Among the records, which lines hold the word "Responsive"? Pick them out.

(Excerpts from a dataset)
----
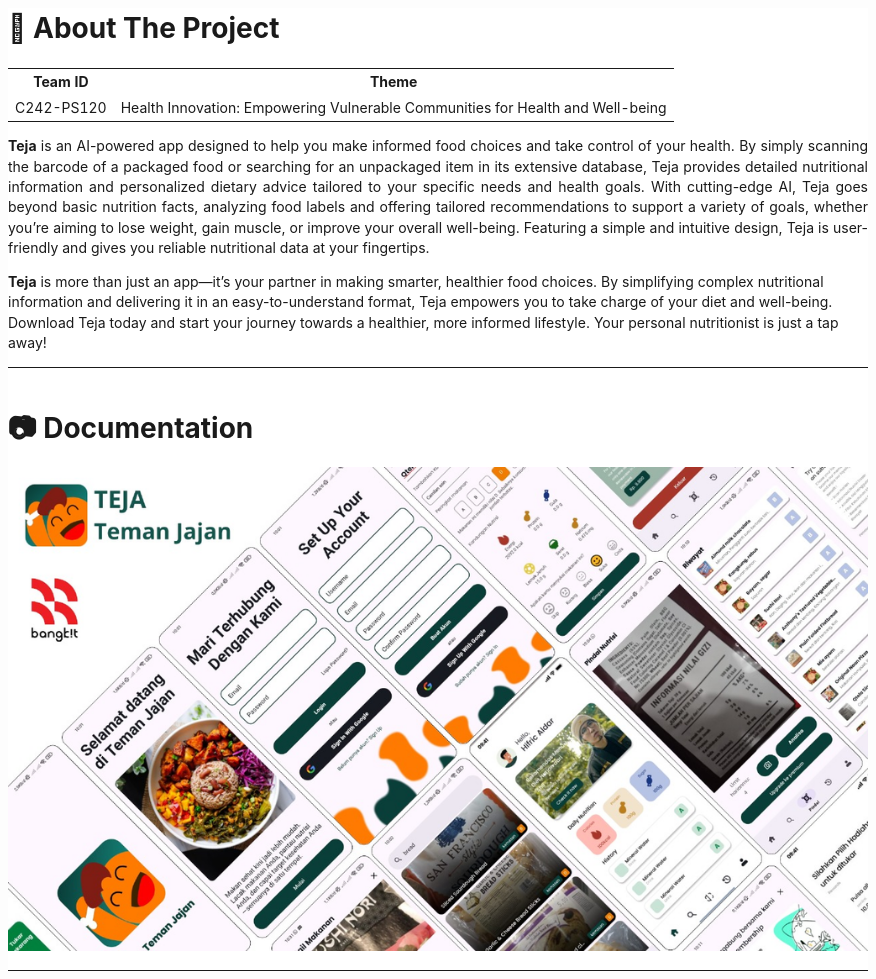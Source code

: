 
# 📘 About The Project  
<table>
<tr>
<th>Team ID</th>
<th>Theme</th>
</tr>
<tr>
<td>C242-PS120</td>
<td>Health Innovation: Empowering Vulnerable Communities for Health and Well-being</td>
</tr>
</table>

<p align="justify">
<b>Teja</b> is an AI-powered app designed to help you make informed food choices and take control of your health. By simply scanning the barcode of a packaged food or searching for an unpackaged item in its extensive database, Teja provides detailed nutritional information and personalized dietary advice tailored to your specific needs and health goals. With cutting-edge AI, Teja goes beyond basic nutrition facts, analyzing food labels and offering tailored recommendations to support a variety of goals, whether you’re aiming to lose weight, gain muscle, or improve your overall well-being. Featuring a simple and intuitive design, Teja is user-friendly and gives you reliable nutritional data at your fingertips.

<b>Teja</b> is more than just an app—it’s your partner in making smarter, healthier food choices. By simplifying complex nutritional information and delivering it in an easy-to-understand format, Teja empowers you to take charge of your diet and well-being. Download Teja today and start your journey towards a healthier, more informed lifestyle. Your personal nutritionist is just a tap away!
</p>

---
# 📷 Documentation 
<div align="center">
  <img src="https://github.com/Capstone-Project-C242-PS120/.github/blob/c711f73cbe5c263ac1b8b061312c44317fd056de/assets/md.jpeg" alt="MD Assets" width="1000" />
</div>
<p align="justify">

---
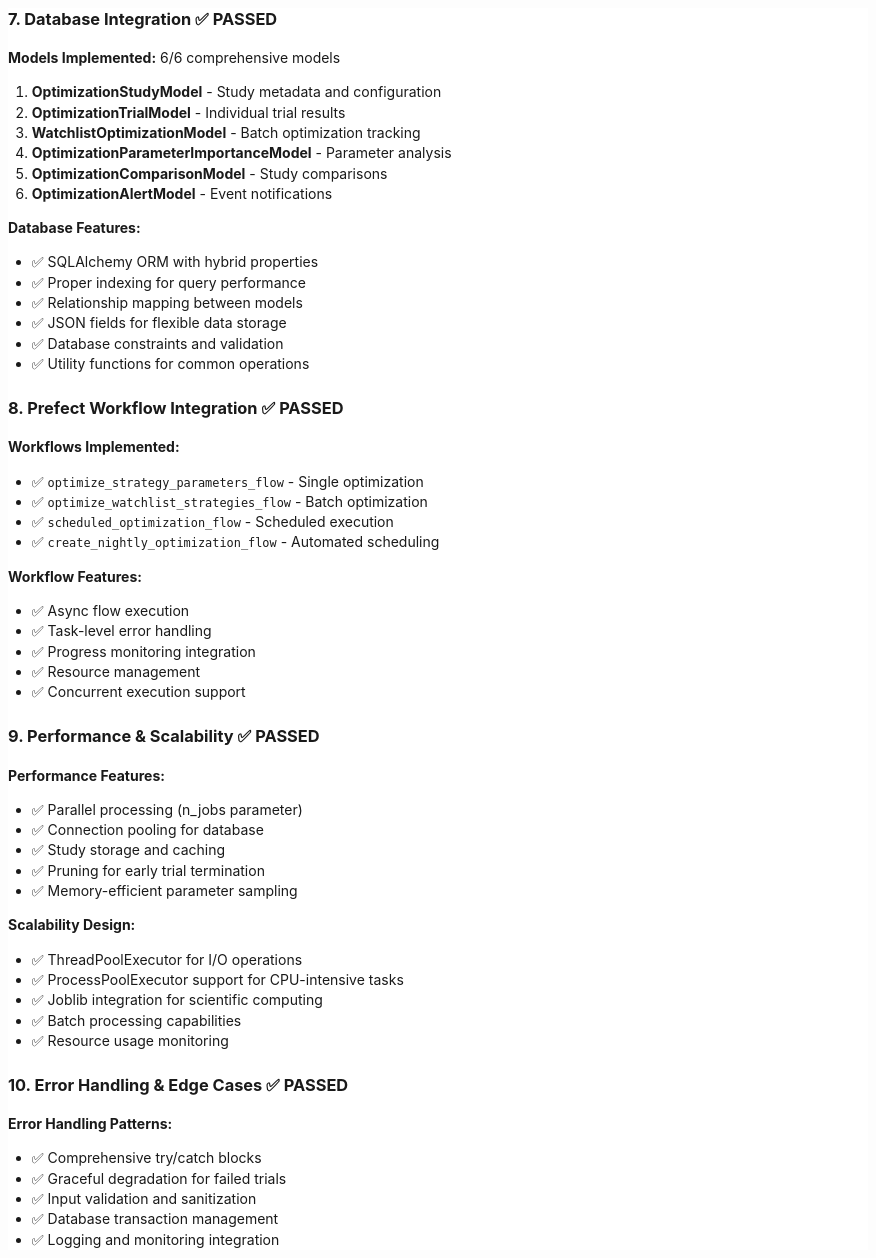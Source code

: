 ### 7. Database Integration ✅ PASSED

**Models Implemented:** 6/6 comprehensive models

1. **OptimizationStudyModel** - Study metadata and configuration
2. **OptimizationTrialModel** - Individual trial results  
3. **WatchlistOptimizationModel** - Batch optimization tracking
4. **OptimizationParameterImportanceModel** - Parameter analysis
5. **OptimizationComparisonModel** - Study comparisons
6. **OptimizationAlertModel** - Event notifications

**Database Features:**
- ✅ SQLAlchemy ORM with hybrid properties
- ✅ Proper indexing for query performance
- ✅ Relationship mapping between models
- ✅ JSON fields for flexible data storage
- ✅ Database constraints and validation
- ✅ Utility functions for common operations

### 8. Prefect Workflow Integration ✅ PASSED

**Workflows Implemented:**
- ✅ `optimize_strategy_parameters_flow` - Single optimization
- ✅ `optimize_watchlist_strategies_flow` - Batch optimization  
- ✅ `scheduled_optimization_flow` - Scheduled execution
- ✅ `create_nightly_optimization_flow` - Automated scheduling

**Workflow Features:**
- ✅ Async flow execution
- ✅ Task-level error handling
- ✅ Progress monitoring integration
- ✅ Resource management
- ✅ Concurrent execution support

### 9. Performance & Scalability ✅ PASSED

**Performance Features:**
- ✅ Parallel processing (n_jobs parameter)
- ✅ Connection pooling for database
- ✅ Study storage and caching
- ✅ Pruning for early trial termination
- ✅ Memory-efficient parameter sampling

**Scalability Design:**
- ✅ ThreadPoolExecutor for I/O operations
- ✅ ProcessPoolExecutor support for CPU-intensive tasks
- ✅ Joblib integration for scientific computing
- ✅ Batch processing capabilities
- ✅ Resource usage monitoring

### 10. Error Handling & Edge Cases ✅ PASSED

**Error Handling Patterns:**
- ✅ Comprehensive try/catch blocks
- ✅ Graceful degradation for failed trials
- ✅ Input validation and sanitization  
- ✅ Database transaction management
- ✅ Logging and monitoring integration
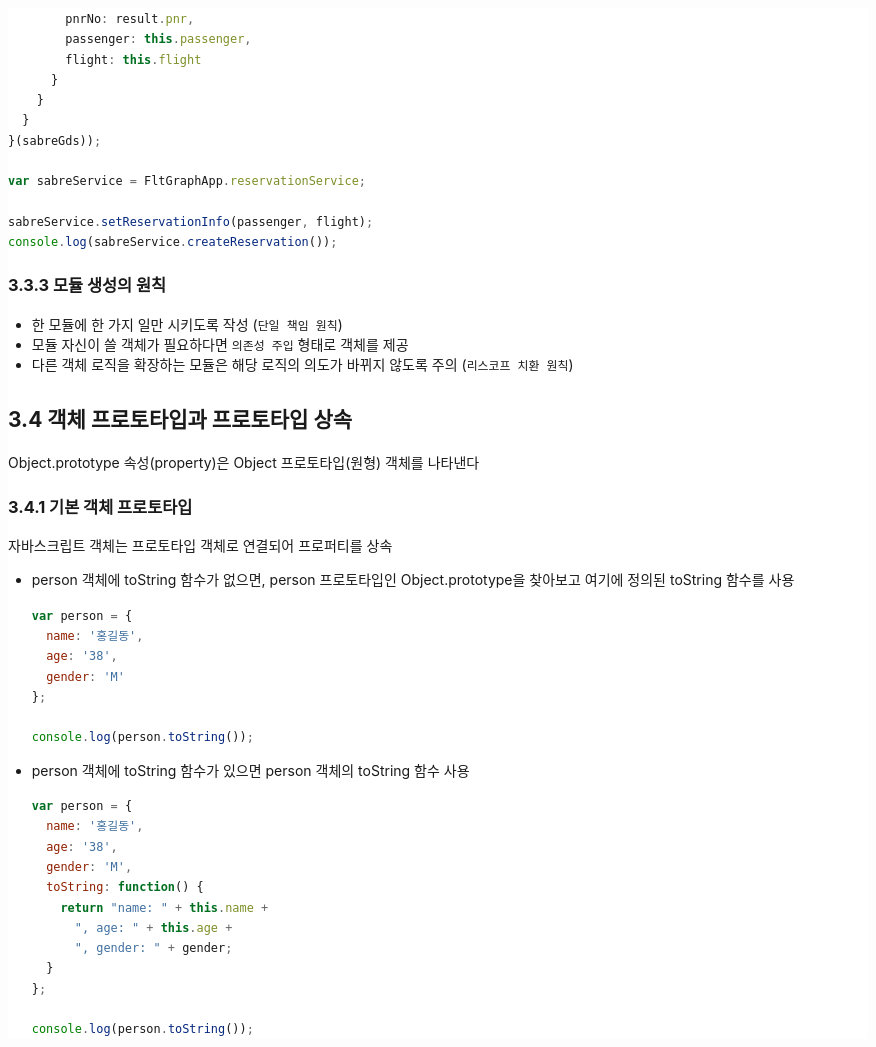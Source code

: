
 ```javascript
        pnrNo: result.pnr,
        passenger: this.passenger,
        flight: this.flight
      }
    }
  }
}(sabreGds));

var sabreService = FltGraphApp.reservationService;

sabreService.setReservationInfo(passenger, flight);
console.log(sabreService.createReservation());
```

### 3.3.3 모듈 생성의 원칙

- 한 모듈에 한 가지 일만 시키도록 작성 (`단일 책임 원칙`)
- 모듈 자신이 쓸 객체가 필요하다면 `의존성 주입` 형태로 객체를 제공
- 다른 객체 로직을 확장하는 모듈은 해당 로직의 의도가 바뀌지 않도록 주의 (`리스코프 치환 원칙`)

## 3.4 객체 프로토타입과 프로토타입 상속

Object.prototype 속성(property)은 Object 프로토타입(원형) 객체를 나타낸다 

### 3.4.1 기본 객체 프로토타입

자바스크립트 객체는 프로토타입 객체로 연결되어 프로퍼티를 상속

- person 객체에 toString 함수가 없으면, person 프로토타입인 Object.prototype을 찾아보고 여기에 정의된 toString 함수를 사용

  ```javascript
  var person = {
    name: '홍길동',
    age: '38',
    gender: 'M'
  };

  console.log(person.toString());
  ```

- person 객체에 toString 함수가 있으면 person 객체의 toString 함수 사용

  ```javascript
  var person = {
    name: '홍길동',
    age: '38',
    gender: 'M',
    toString: function() {
      return "name: " + this.name + 
        ", age: " + this.age + 
        ", gender: " + gender;
    }
  };

  console.log(person.toString());
  ```
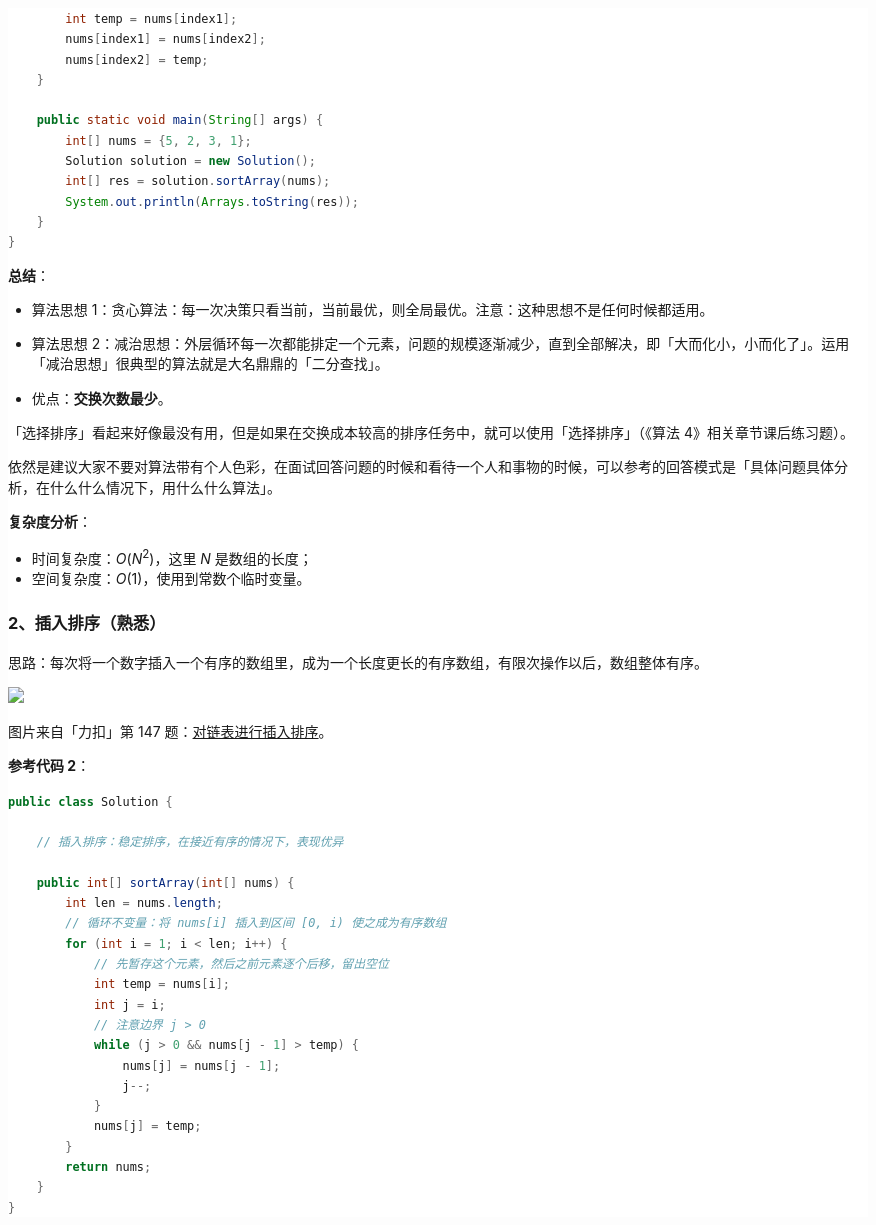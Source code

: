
 ```Java  []
        int temp = nums[index1];
        nums[index1] = nums[index2];
        nums[index2] = temp;
    }

    public static void main(String[] args) {
        int[] nums = {5, 2, 3, 1};
        Solution solution = new Solution();
        int[] res = solution.sortArray(nums);
        System.out.println(Arrays.toString(res));
    }
}
```

**总结**：

+ 算法思想 1：贪心算法：每一次决策只看当前，当前最优，则全局最优。注意：这种思想不是任何时候都适用。

+ 算法思想 2：减治思想：外层循环每一次都能排定一个元素，问题的规模逐渐减少，直到全部解决，即「大而化小，小而化了」。运用「减治思想」很典型的算法就是大名鼎鼎的「二分查找」。

+ 优点：**交换次数最少**。

「选择排序」看起来好像最没有用，但是如果在交换成本较高的排序任务中，就可以使用「选择排序」（《算法 4》相关章节课后练习题）。

依然是建议大家不要对算法带有个人色彩，在面试回答问题的时候和看待一个人和事物的时候，可以参考的回答模式是「具体问题具体分析，在什么什么情况下，用什么什么算法」。

**复杂度分析**：

+ 时间复杂度：$O(N^2)$，这里 $N$ 是数组的长度；
+ 空间复杂度：$O(1)$，使用到常数个临时变量。

### 2、插入排序（熟悉）

思路：每次将一个数字插入一个有序的数组里，成为一个长度更长的有序数组，有限次操作以后，数组整体有序。

![](https://pic.leetcode-cn.com/710dd138492c0da4324657033971f3bee0355514f2ab2834756c988a90398cbb-file_1585624920301)

图片来自「力扣」第 147 题：[对链表进行插入排序](https://leetcode-cn.com/problems/insertion-sort-list/)。

**参考代码 2**：

```Java []
public class Solution {

    // 插入排序：稳定排序，在接近有序的情况下，表现优异

    public int[] sortArray(int[] nums) {
        int len = nums.length;
        // 循环不变量：将 nums[i] 插入到区间 [0, i) 使之成为有序数组
        for (int i = 1; i < len; i++) {
            // 先暂存这个元素，然后之前元素逐个后移，留出空位
            int temp = nums[i];
            int j = i;
            // 注意边界 j > 0
            while (j > 0 && nums[j - 1] > temp) {
                nums[j] = nums[j - 1];
                j--;
            }
            nums[j] = temp;
        }
        return nums;
    }
}
```
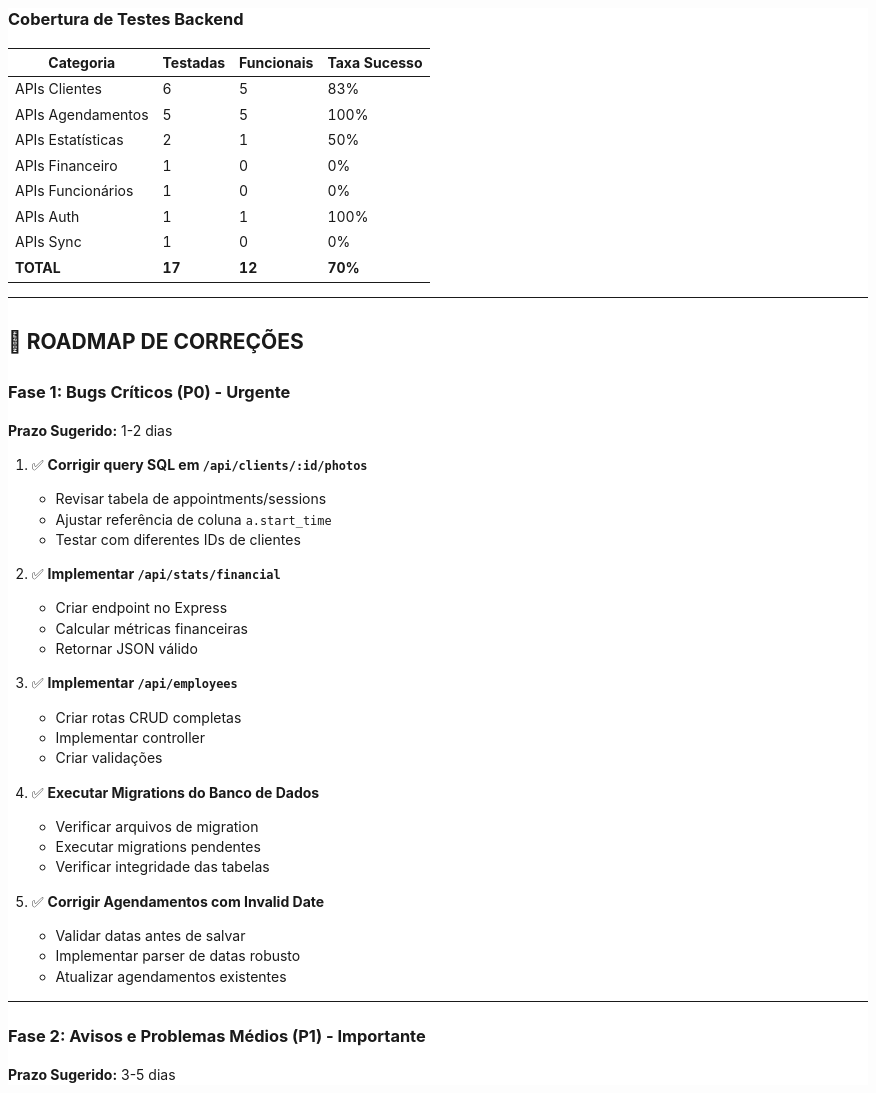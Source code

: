 ### Cobertura de Testes Backend
| Categoria | Testadas | Funcionais | Taxa Sucesso |
|-----------|----------|------------|--------------|
| APIs Clientes | 6 | 5 | 83% |
| APIs Agendamentos | 5 | 5 | 100% |
| APIs Estatísticas | 2 | 1 | 50% |
| APIs Financeiro | 1 | 0 | 0% |
| APIs Funcionários | 1 | 0 | 0% |
| APIs Auth | 1 | 1 | 100% |
| APIs Sync | 1 | 0 | 0% |
| **TOTAL** | **17** | **12** | **70%** |

---

## 🎯 ROADMAP DE CORREÇÕES

### Fase 1: Bugs Críticos (P0) - Urgente
**Prazo Sugerido:** 1-2 dias

1. ✅ **Corrigir query SQL em `/api/clients/:id/photos`**
   - Revisar tabela de appointments/sessions
   - Ajustar referência de coluna `a.start_time`
   - Testar com diferentes IDs de clientes

2. ✅ **Implementar `/api/stats/financial`**
   - Criar endpoint no Express
   - Calcular métricas financeiras
   - Retornar JSON válido

3. ✅ **Implementar `/api/employees`**
   - Criar rotas CRUD completas
   - Implementar controller
   - Criar validações

4. ✅ **Executar Migrations do Banco de Dados**
   - Verificar arquivos de migration
   - Executar migrations pendentes
   - Verificar integridade das tabelas

5. ✅ **Corrigir Agendamentos com Invalid Date**
   - Validar datas antes de salvar
   - Implementar parser de datas robusto
   - Atualizar agendamentos existentes

---

### Fase 2: Avisos e Problemas Médios (P1) - Importante
**Prazo Sugerido:** 3-5 dias
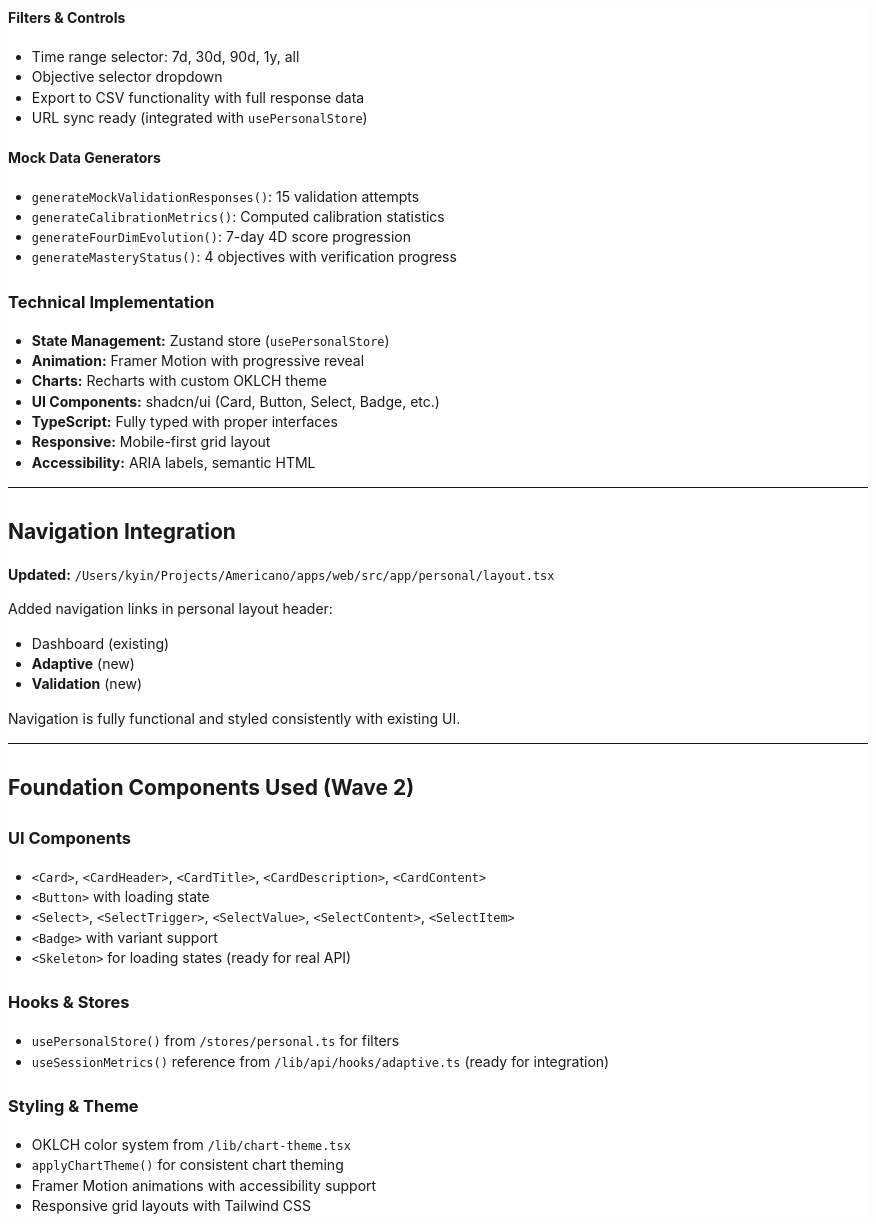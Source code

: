 #### Filters & Controls
- Time range selector: 7d, 30d, 90d, 1y, all
- Objective selector dropdown
- Export to CSV functionality with full response data
- URL sync ready (integrated with `usePersonalStore`)

#### Mock Data Generators
- `generateMockValidationResponses()`: 15 validation attempts
- `generateCalibrationMetrics()`: Computed calibration statistics
- `generateFourDimEvolution()`: 7-day 4D score progression
- `generateMasteryStatus()`: 4 objectives with verification progress

### Technical Implementation

- **State Management:** Zustand store (`usePersonalStore`)
- **Animation:** Framer Motion with progressive reveal
- **Charts:** Recharts with custom OKLCH theme
- **UI Components:** shadcn/ui (Card, Button, Select, Badge, etc.)
- **TypeScript:** Fully typed with proper interfaces
- **Responsive:** Mobile-first grid layout
- **Accessibility:** ARIA labels, semantic HTML

---

## Navigation Integration

**Updated:** `/Users/kyin/Projects/Americano/apps/web/src/app/personal/layout.tsx`

Added navigation links in personal layout header:
- Dashboard (existing)
- **Adaptive** (new)
- **Validation** (new)

Navigation is fully functional and styled consistently with existing UI.

---

## Foundation Components Used (Wave 2)

### UI Components
- `<Card>`, `<CardHeader>`, `<CardTitle>`, `<CardDescription>`, `<CardContent>`
- `<Button>` with loading state
- `<Select>`, `<SelectTrigger>`, `<SelectValue>`, `<SelectContent>`, `<SelectItem>`
- `<Badge>` with variant support
- `<Skeleton>` for loading states (ready for real API)

### Hooks & Stores
- `usePersonalStore()` from `/stores/personal.ts` for filters
- `useSessionMetrics()` reference from `/lib/api/hooks/adaptive.ts` (ready for integration)

### Styling & Theme
- OKLCH color system from `/lib/chart-theme.tsx`
- `applyChartTheme()` for consistent chart theming
- Framer Motion animations with accessibility support
- Responsive grid layouts with Tailwind CSS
----
#### [EXPECTED ANSWER]
- **Responsive:** Mobile-first grid layout
- Responsive grid layouts with Tailwind CSS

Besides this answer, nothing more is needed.